■ Records for the exercise:
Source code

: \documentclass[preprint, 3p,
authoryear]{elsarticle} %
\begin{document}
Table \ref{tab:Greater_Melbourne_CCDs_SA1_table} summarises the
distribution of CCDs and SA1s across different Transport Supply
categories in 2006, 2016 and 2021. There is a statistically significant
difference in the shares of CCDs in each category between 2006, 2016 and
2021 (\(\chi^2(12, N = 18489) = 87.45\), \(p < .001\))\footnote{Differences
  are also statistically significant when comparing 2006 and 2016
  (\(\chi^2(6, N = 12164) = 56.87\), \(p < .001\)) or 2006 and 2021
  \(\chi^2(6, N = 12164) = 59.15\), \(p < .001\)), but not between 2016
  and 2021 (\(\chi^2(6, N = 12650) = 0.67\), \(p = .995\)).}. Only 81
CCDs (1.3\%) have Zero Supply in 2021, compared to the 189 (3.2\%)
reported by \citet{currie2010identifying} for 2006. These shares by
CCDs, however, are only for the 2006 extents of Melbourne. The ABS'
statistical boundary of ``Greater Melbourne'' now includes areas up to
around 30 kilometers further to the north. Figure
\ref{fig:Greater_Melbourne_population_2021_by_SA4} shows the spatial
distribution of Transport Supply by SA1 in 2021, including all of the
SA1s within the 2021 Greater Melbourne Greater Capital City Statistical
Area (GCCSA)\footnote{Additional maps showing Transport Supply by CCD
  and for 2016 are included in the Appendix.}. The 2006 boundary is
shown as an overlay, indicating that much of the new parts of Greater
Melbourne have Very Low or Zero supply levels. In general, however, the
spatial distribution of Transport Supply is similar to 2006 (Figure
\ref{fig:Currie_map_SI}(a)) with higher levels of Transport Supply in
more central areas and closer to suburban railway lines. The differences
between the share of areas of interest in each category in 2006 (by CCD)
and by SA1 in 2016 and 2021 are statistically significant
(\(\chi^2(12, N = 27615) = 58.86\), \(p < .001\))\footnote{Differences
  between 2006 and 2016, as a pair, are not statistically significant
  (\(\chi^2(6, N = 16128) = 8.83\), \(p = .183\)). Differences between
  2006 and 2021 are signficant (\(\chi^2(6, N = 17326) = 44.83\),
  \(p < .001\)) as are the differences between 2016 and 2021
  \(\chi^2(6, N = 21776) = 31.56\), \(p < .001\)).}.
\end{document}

■ What you will do:
Give the number of lines above containing the word "statistically", with no other text.

■ Exercise solution:
4